Airline-Owned SITA Seeks to Ride a Software Boom to Lift Sales

Skift Take
It's glamorous to be a turnaround artist who parachutes into a troubled company and restores growth. But change can be slow and painful. Just ask Barbara Dalibard, the CEO of SITA, the airline-controlled tech provider.
Tech provider SITA (Société Internationale de Télécommunications Aéronautiques), which was created seven decades ago by 11 airlines, is struggling through a sluggish stretch. While CEO Barbara Dalibard has been revving up its metabolism since she joined in June 2016, the company hasn't yet found a fix to its troubled passenger service system.
SITA last year returned to revenue growth. It boosted its revenue 4 percent year-over-year to $1.7 billion as a consolidated group, it recently revealed. In the past, the private company has disclosed its consolidated group profit or cash flow. But this year it didn't.
“So far, so good,” Dalibard said of the turnaround. “2017 and 2018 were good years. This year, we’re slightly winning market share.”
In theory, Dalibard reports to the more than 400 airlines and airports who pay to be members.
In practice, some players own more of SITA than others. Shares are redistributed across members each year based on the business they do with the company.

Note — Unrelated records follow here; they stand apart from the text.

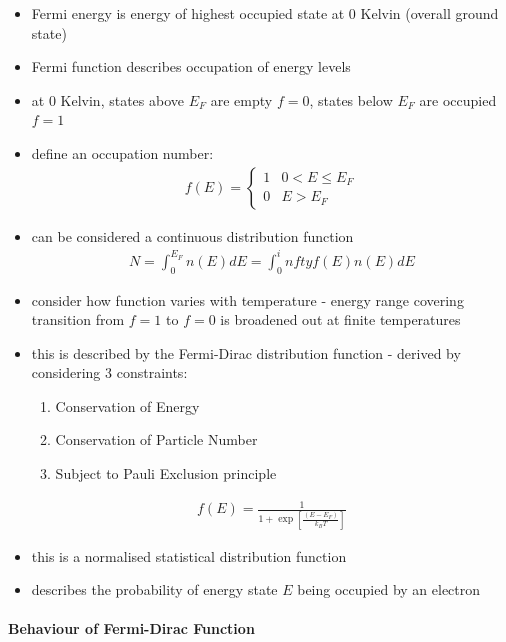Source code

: \documentclass[a4paper,11pt,normalem]{article}
\begin{document}
\begin{itemize}
    \item Fermi energy is energy of highest occupied state at 0 Kelvin (overall ground state)
    \item Fermi function describes occupation of energy levels
    \item at 0 Kelvin, states above \(E_F\) are empty \(f=0\), states below \(E_F\) are occupied \(f=1\)
    \item define an occupation number:
        \begin{align*}
            f(E) = \begin{cases} 1 & 0 < E \leq E_F \\ 0 & E > E_F \end{cases}
        \end{align*}
    \item can be considered a continuous distribution function
        \begin{align*}
            N = \int_0^{E_F} n(E)dE = \int_0^infty f(E)n(E)dE
        \end{align*}
    \item consider how function varies with temperature - energy range covering transition from \(f=1\) to \(f=0\) is broadened out at finite temperatures
    \item this is described by the Fermi-Dirac distribution function - derived by considering 3 constraints:
        \begin{enumerate}
            \item Conservation of Energy
            \item Conservation of Particle Number
            \item Subject to Pauli Exclusion principle
        \end{enumerate}
        \begin{align*}
            f(E) = \frac{1}{1 + \exp\left[\frac{(E-E_F)}{k_BT}\right]}
        \end{align*}
    \item this is a normalised statistical distribution function
    \item describes the probability of energy state \(E\) being occupied by an electron
\end{itemize}

\paragraph{Behaviour of Fermi-Dirac Function}
\end{document}
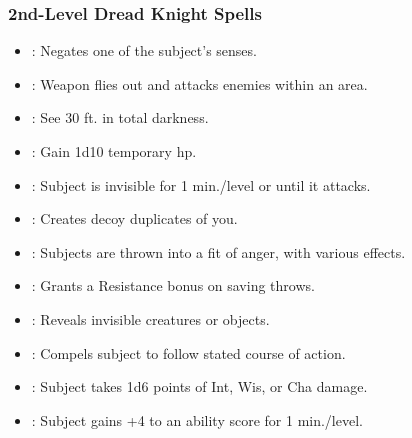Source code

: \subsubsection{2nd-Level Dread Knight Spells}
\begin{itemize}
\item {}: Negates one of the subject's senses.
\item {}: Weapon flies out and attacks enemies within an area.
\item {}: See 30 ft. in total darkness.
\item {}: Gain 1d10 temporary hp.
\item {}: Subject is invisible for 1 min./level or until it attacks.
\item {}: Creates decoy duplicates of you.
\item {}: Subjects are thrown into a fit of anger, with various effects.
\item {}: Grants a Resistance bonus on saving throws.
\item {}: Reveals invisible creatures or objects.
\item {}: Compels subject to follow stated course of action.
\item {}: Subject takes 1d6 points of Int, Wis, or Cha damage.
\item {}: Subject gains +4 to an ability score for 1 min./level.
\end{itemize}
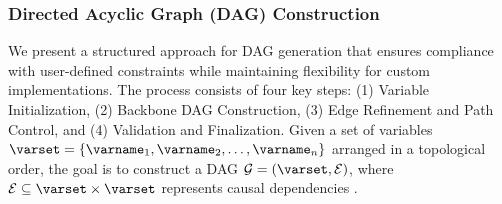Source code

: \documentclass{uai2024} %
\begin{document}
        \subsubsection{Directed Acyclic Graph (DAG) Construction}
            We present a structured approach for DAG generation that ensures compliance with user-defined constraints while maintaining flexibility for custom implementations. 
            The process consists of four key steps: (1) Variable Initialization, (2) Backbone DAG Construction, (3) Edge Refinement and Path Control, and (4) Validation and Finalization. 
            Given a set of variables $ \varset = \{\varname_1, \varname_2, \dots, \varname_n\} $ arranged in a topological order, the goal is to construct a DAG $ \mathcal{G} = (\varset, \mathcal{E}) $, where $ \mathcal{E} \subseteq \varset \times \varset $ represents causal dependencies \citep{pearl}. 
            
\end{document}
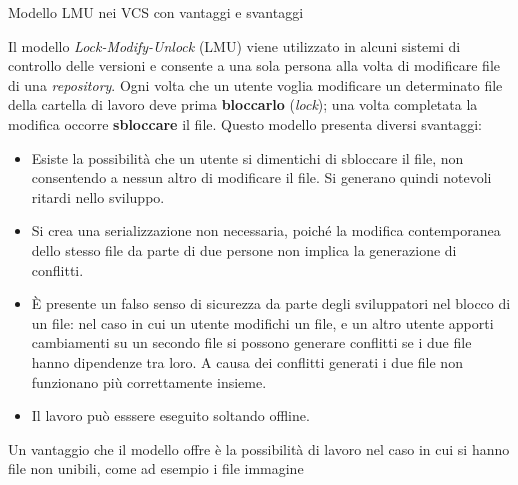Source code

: \begin{problem}{1.24}
Modello LMU nei VCS con vantaggi e svantaggi
\end{problem}
\begin{solution}
Il modello \textit{Lock-Modify-Unlock} (LMU) viene utilizzato in alcuni sistemi di controllo delle versioni e consente a una sola persona alla volta di modificare file di una \textit{repository}.
Ogni volta che un utente voglia modificare un determinato file della cartella di lavoro deve prima \textbf{bloccarlo} (\textit{lock}); una volta completata la modifica occorre \textbf{sbloccare} il file.
Questo modello presenta diversi svantaggi:
\begin{itemize}
	\item Esiste la possibilità che un utente si dimentichi di sbloccare il file, non consentendo a nessun altro di modificare il file.
	\newline
	Si generano quindi notevoli ritardi nello sviluppo.
	\item Si crea una serializzazione non necessaria, poiché la modifica contemporanea dello stesso file da parte di due persone non implica la generazione di conflitti.
	\item È presente un falso senso di sicurezza da parte degli sviluppatori nel blocco di un file: nel caso in cui un utente modifichi un file, e un altro utente apporti cambiamenti su un secondo file si possono generare conflitti se i due file hanno dipendenze tra loro.
	\newline
	A causa dei conflitti generati i due file non funzionano più correttamente insieme.
	\item Il lavoro può esssere eseguito soltando offline.
\end{itemize}
Un vantaggio che il modello offre è la possibilità di lavoro nel caso in cui si hanno file non unibili, come ad esempio i file immagine
\end{solution}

The company’s board includes executives from Air France KLM Group, Lufthansa Group, and LATAM.
A majority of the SITA's revenue last year came for the first time from its software services, Dalibard said.
That’s a switch from the past. The company’s core business had been to run communications support for nearly every airline and airport. But the vendor struggled after clients abandoned legacy tech to adopt internet-based communication. Its network business is now stable but remains in a declining market.
The company sees its future in selling software-based tools to process baggage, track passenger flows, run boarding gates, identify passengers, and run aircraft communications.
Shy About Some Details
As noted, SITA has stopped sharing profit and other numbers. So we did some digging into the privately held company. The company did publish financial filings in the Netherlands. The filings covered only 70 percent of the group’s activity. The filings excluded its flat business in network services activities and its money-losing passenger service system. But they gave a sense of the company's fortunes.